Female respondents were less likely to report their mental health and wellbeing as good or very good compared with males. The report said although “a much larger proportion of respondents” reported their mental health as poor/very poor in 2020 compared to 2021-2023, more respondents also said they enjoyed/really enjoyed their work on a daily basis in 2020 (54 per cent) compared with 32 per cent, 28 per cent and 29 per cent in 2021, 2022 and 2023 respectively.


Abuse at work

In the 2023 survey, 52 per cent said they enjoy some aspects of their work or study on a day-to-day basis, while 29 per cent said they enjoy/really enjoy their work and 19 per cent said they don’t/really don’t enjoy their work.

Over the last 12 months, less than half of respondents – 44 per cent – said they had not considered taking time out of work due to the impact work/study was having on their mental health and wellbeing. Nineteen per cent said they had taken time off work while 36 per cent said they wanted to take time off work and study but had not been able to.

Forty-one per cent of respondents said they experienced verbal abuse in the past six months. The majority – 65 per cent – said abuse was from patients/members of the public and 25 per cent of cases involved abuse from a colleague and/or manager.

Of the 489 people who shared their experiences of abuse, 32 said they had suffered physical abuse in the past six months. None of the respondents revealed who abused them.


Unable to take rest breaks

Most respondents – 82 per cent – said they had been offered rest breaks at work or during study but just 42 per cent said they “usually felt able to take those breaks” and 40 per cent reported they “frequently choose not to or were unable to take the breaks they had been offered.” Thirteen per cent of respondents were not offered rest breaks at all.

Fewer people in community pharmacy – 82 per cent – were offered rest breaks compared with those working in hospital and general practice at 90 per cent and 88 per cent respectively.

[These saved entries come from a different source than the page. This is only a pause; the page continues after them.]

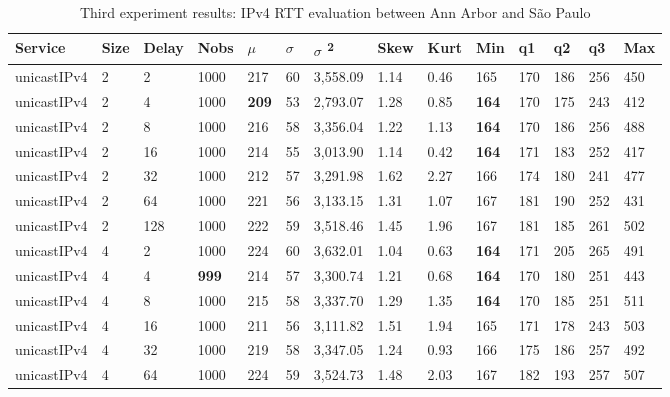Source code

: \begin{table}[!htb]
	\small
	\centering
	\caption{Third experiment results: IPv4 RTT evaluation between Ann Arbor and São Paulo}
	\label{tab:thirdtrialarbsaoipv4}
	\begin{tabular}{@{}llllllllllllll@{}}
		\toprule
		Service    & Size & Delay & Nobs & $\mu$ & $\sigma$  & $\sigma$ \textsuperscript{2} & Skew & Kurt & Min & q1   & q2   & q3   & Max   \\ \midrule
		unicastIPv4 & 2            & 2     & 1000 & 217  & 60  & 3,558.09 & 1.14     & 0.46     & 165 & 170 & 186 & 256 & 450  \\
		unicastIPv4 & 2            & 4     & 1000 & \textbf{209}  & 53  & 2,793.07 & 1.28     & 0.85     & \textbf{164} & 170 & 175 & 243 & 412  \\
		unicastIPv4 & 2            & 8     & 1000 & 216  & 58  & 3,356.04 & 1.22     & 1.13     & \textbf{164} & 170 & 186 & 256 & 488  \\
		unicastIPv4 & 2            & 16    & 1000 & 214  & 55  & 3,013.90 & 1.14     & 0.42     & \textbf{164} & 171 & 183 & 252 & 417  \\
		unicastIPv4 & 2            & 32    & 1000 & 212  & 57  & 3,291.98 & 1.62     & 2.27     & 166 & 174 & 180 & 241 & 477  \\
		unicastIPv4 & 2            & 64    & 1000 & 221  & 56  & 3,133.15 & 1.31     & 1.07     & 167 & 181 & 190 & 252 & 431  \\
		unicastIPv4 & 2            & 128   & 1000 & 222  & 59  & 3,518.46 & 1.45     & 1.96     & 167 & 181 & 185 & 261 & 502  \\ \hline
		unicastIPv4 & 4            & 2     & 1000 & 224  & 60  & 3,632.01 & 1.04     & 0.63     & \textbf{164} & 171 & 205 & 265 & 491  \\
		unicastIPv4 & 4            & 4     & \textbf{999}  & 214  & 57  & 3,300.74 & 1.21     & 0.68     & \textbf{164} & 170 & 180 & 251 & 443  \\
		unicastIPv4 & 4            & 8     & 1000 & 215  & 58  & 3,337.70 & 1.29     & 1.35     & \textbf{164} & 170 & 185 & 251 & 511  \\
		unicastIPv4 & 4            & 16    & 1000 & 211  & 56  & 3,111.82 & 1.51     & 1.94     & 165 & 171 & 178 & 243 & 503  \\
		unicastIPv4 & 4            & 32    & 1000 & 219  & 58  & 3,347.05 & 1.24     & 0.93     & 166 & 175 & 186 & 257 & 492  \\
		unicastIPv4 & 4            & 64    & 1000 & 224  & 59  & 3,524.73 & 1.48     & 2.03     & 167 & 182 & 193 & 257 & 507  \\

\end{tabular}
\end{table}
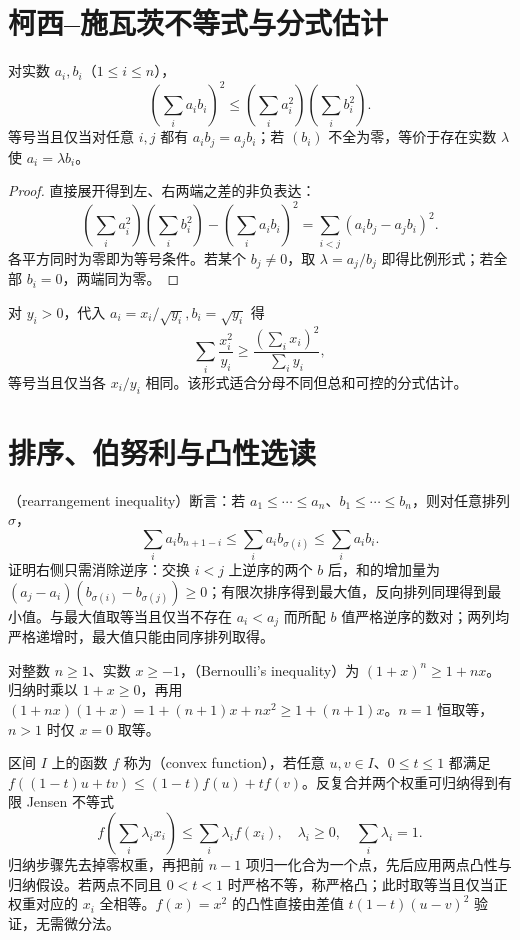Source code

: \documentclass[UTF8]{ctexbook}
\begin{document}
\section{柯西--施瓦茨不等式与分式估计}
\begin{theorem}[柯西--施瓦茨不等式]
对实数 $a_i,b_i$（$1\le i\le n$），
\begin{equation}\label{eq:em-cauchy}
 \left(\sum_i a_ib_i\right)^2\le
 \left(\sum_i a_i^2\right)\left(\sum_i b_i^2\right).
\end{equation}
等号当且仅当对任意 $i,j$ 都有 $a_ib_j=a_jb_i$；若 $(b_i)$ 不全为零，等价于存在实数 $\lambda$ 使 $a_i=\lambda b_i$。
\end{theorem}
\begin{proof}
直接展开得到左、右两端之差的非负表达：
\[
 \left(\sum_i a_i^2\right)\left(\sum_i b_i^2\right)
 -\left(\sum_i a_ib_i\right)^2
 =\sum_{i<j}(a_ib_j-a_jb_i)^2.
\]
各平方同时为零即为等号条件。若某个 $b_j\ne0$，取 $\lambda=a_j/b_j$ 即得比例形式；若全部 $b_i=0$，两端同为零。
\end{proof}
对 $y_i>0$，代入 $a_i=x_i/\sqrt{y_i},b_i=\sqrt{y_i}$ 得
\[
 \sum_i\frac{x_i^2}{y_i}\ge\frac{(\sum_i x_i)^2}{\sum_i y_i},
\]
等号当且仅当各 $x_i/y_i$ 相同。该形式适合分母不同但总和可控的分式估计。

\section{排序、伯努利与凸性选读}
（rearrangement inequality）断言：若 $a_1\le\cdots\le a_n$、$b_1\le\cdots\le b_n$，则对任意排列 $\sigma$，
\[
 \sum_i a_ib_{n+1-i}\le\sum_i a_ib_{\sigma(i)}\le\sum_i a_ib_i.
\]
证明右侧只需消除逆序：交换 $i<j$ 上逆序的两个 $b$ 后，和的增加量为 $(a_j-a_i)(b_{\sigma(i)}-b_{\sigma(j)})\ge0$；有限次排序得到最大值，反向排列同理得到最小值。与最大值取等当且仅当不存在 $a_i<a_j$ 而所配 $b$ 值严格逆序的数对；两列均严格递增时，最大值只能由同序排列取得。

对整数 $n\ge1$、实数 $x\ge-1$，（Bernoulli's inequality）为 $(1+x)^n\ge1+nx$。归纳时乘以 $1+x\ge0$，再用
$(1+nx)(1+x)=1+(n+1)x+nx^2\ge1+(n+1)x$。$n=1$ 恒取等，$n>1$ 时仅 $x=0$ 取等。

区间 $I$ 上的函数 $f$ 称为（convex function），若任意 $u,v\in I$、$0\le t\le1$ 都满足
$f((1-t)u+tv)\le(1-t)f(u)+tf(v)$。反复合并两个权重可归纳得到有限 Jensen 不等式
\[
 f\left(\sum_i\lambda_i x_i\right)\le\sum_i\lambda_i f(x_i),
 \quad \lambda_i\ge0,\quad\sum_i\lambda_i=1.
\]
归纳步骤先去掉零权重，再把前 $n-1$ 项归一化合为一个点，先后应用两点凸性与归纳假设。若两点不同且 $0<t<1$ 时严格不等，称严格凸；此时取等当且仅当正权重对应的 $x_i$ 全相等。$f(x)=x^2$ 的凸性直接由差值 $t(1-t)(u-v)^2$ 验证，无需微分法。
\end{document}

Eighty-seven per cent of respondents were between 25 and 64 years old, 71 per cent were female, including trans women, and 25 per cent were male, including trans men.

Eighty-five per cent of respondents identified as heterosexual, four per cent as gay men/women and three per cent as bisexual.

Seventy-three per cent of respondents were white, of which 95 per cent were English/Scottish/Welsh/Northern Irish/British, 14 per cent Asian or British Asian, of which 50 per cent were Indian and 20 per cent were Chinese, and four per cent Black/African/ Caribbean/Black British, of which 85 per cent were African and 13 per cent were Caribbean.


Urgent action needed to address mental health challenges

RPS president Claire Anderson said the survey’s results revealed “the human cost of coping with the relentless workplace pressures that pharmacists and trainees experience daily.”

Calling on governments, employers and the NHS to come together “to create more supportive and fulfilling work environments,” she said: “As more pharmacists take on prescribing roles, the need for protected learning time becomes paramount. Without it, ambitions to expand prescribing services will be frustrated.

“A significant increase in learning opportunities for prescribers, and in workplace supervision capacity for designated prescribing practitioners, is essential.

“No one should have to face abuse in the workplace. Such behaviour undermines the well-being of individuals and compromises the quality of care provided to patients.”

Pharmacist Support chief executive Danielle Hunt said the study was “an important piece of work” that allowed them to “highlight the ongoing issues impacting individuals within the pharmacy profession.”

“This year’s results are yet another stark reminder of the urgent need for action to address the mental health challenges faced by pharmacists,” she said. “It is imperative that we use this valuable information to inform concrete steps towards creating more supportive and sustainable work environments within the pharmacy profession.”